The Per Person or Per Accident Problem – The way AB 2293 is written, it doesn’t specify whether the uninsured or underinsured motorist coverage requirement is “per person or per accident.” The law clearly states that there is $1,000,000.00 in uninsured or underinsured motorist coverage for Stage Three. It clearly indicates that there is liability coverage for $1,000,000.00 for death, personal injury, AND property damage for Stage Two and Three. This liability coverage is total and not per person. However, the uninsured and underinsured provision of AB 2293 doesn’t specify. This can be devastating to passengers. Let me show you by a simple example that may occur. Imagine that you are in a one of those Uber vehicles that can carry 6 passengers plus the driver. An accident occurs, and the non-Uber driver is at fault for the accident with minimum coverage (15K per person, 30K per accident). You as a passenger along with the other 5 passengers should be covered under the uninsured or underinsured requirements of the law for any injures above the minimum limit. But, not so fast, here’s where the distinction is important.

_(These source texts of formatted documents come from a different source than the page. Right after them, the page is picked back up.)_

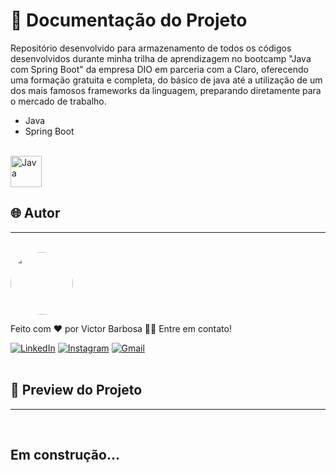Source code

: # 📒 Documentação do Projeto

Repositório desenvolvido para armazenamento de todos os códigos desenvolvidos durante minha trilha de aprendizagem no bootcamp "Java com Spring Boot" da empresa DIO em parceria com a Claro, oferecendo uma formação gratuita e completa, do básico de java até a utilização de um dos mais famosos frameworks da linguagem, preparando diretamente para o mercado de trabalho.

- Java
- Spring Boot
  
<div style="display: inline_block"><br>
  <img align="center" alt="Java" heigth="40" width="50" src="https://cdn.jsdelivr.net/gh/devicons/devicon@latest/icons/java/java-plain.svg">
</div>
  
## 🌐 Autor
---
<br>

<a href="https://www.linkedin.com/in/victor-santos-01242007111203200607/">
 <img style="border-radius: 50%" src="https://avatars.githubusercontent.com/u/114593367?s=400&u=35dad9c7030300514c27e765de70b83b4073c802&v=4" width="100px;" alt=""/>
</a>

Feito com ❤️ por Victor Barbosa 👋🏽 Entre em contato!

[![LinkedIn](https://img.shields.io/badge/LinkedIn-0077B5?style=for-the-badge&logo=linkedin&logoColor=white)](https://www.linkedin.com/in/victor-santos-01242007111203200607/)
[![Instagram](https://img.shields.io/badge/-Instagram-%23E4405F?style=for-the-badge&logo=instagram&logoColor=white)](https://www.instagram.com/vituisdev/)
[![Gmail](https://img.shields.io/badge/Gmail-333333?style=for-the-badge&logo=gmail&logoColor=red)](mailto:victorb.santos15@gmail.com)
<br>
<br>

## 🔗 Preview do Projeto
---

<br>

## Em construção...
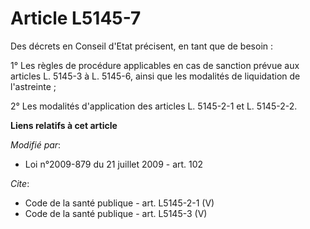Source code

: # Article L5145-7

Des décrets en Conseil d'Etat précisent, en tant que de besoin : 

1° Les règles de procédure applicables en cas de sanction prévue aux articles L. 5145-3 à L. 5145-6, ainsi que les modalités
de liquidation de l'astreinte ; 

2° Les modalités d'application des articles L. 5145-2-1 et L. 5145-2-2.

**Liens relatifs à cet article**

_Modifié par_:

  - Loi n°2009-879 du 21 juillet 2009 - art. 102

_Cite_:

  - Code de la santé publique - art. L5145-2-1 (V)
  - Code de la santé publique - art. L5145-3 (V)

If the uninsured motorist or underinsured motorist requirement is $1,000,000.00 per person, then each passenger’s maximum uninsured or underinsured motorist coverage is $1,000,000.00. That is a lot of money and in majority of cases, passengers will be fully covered for their injuries. But, if it is $1,000,000.00 per person, then 6 severely injured passengers may not get full compensation for their injuries. The $1,000,000.00 policy will get exhausted fast with 6 people claiming a right to it. There’s no way of getting around this for now until the court has decided whether this requirement applies on a per person or per accident basis. But you know what you should do, make sure you have sufficient personal automobile uninsured or underinsured motorist coverage to cover you and only you. Another tip, your own uninsured or underinsured motorist coverage follows you around like your shadow, even when you are in someone else’s vehicle.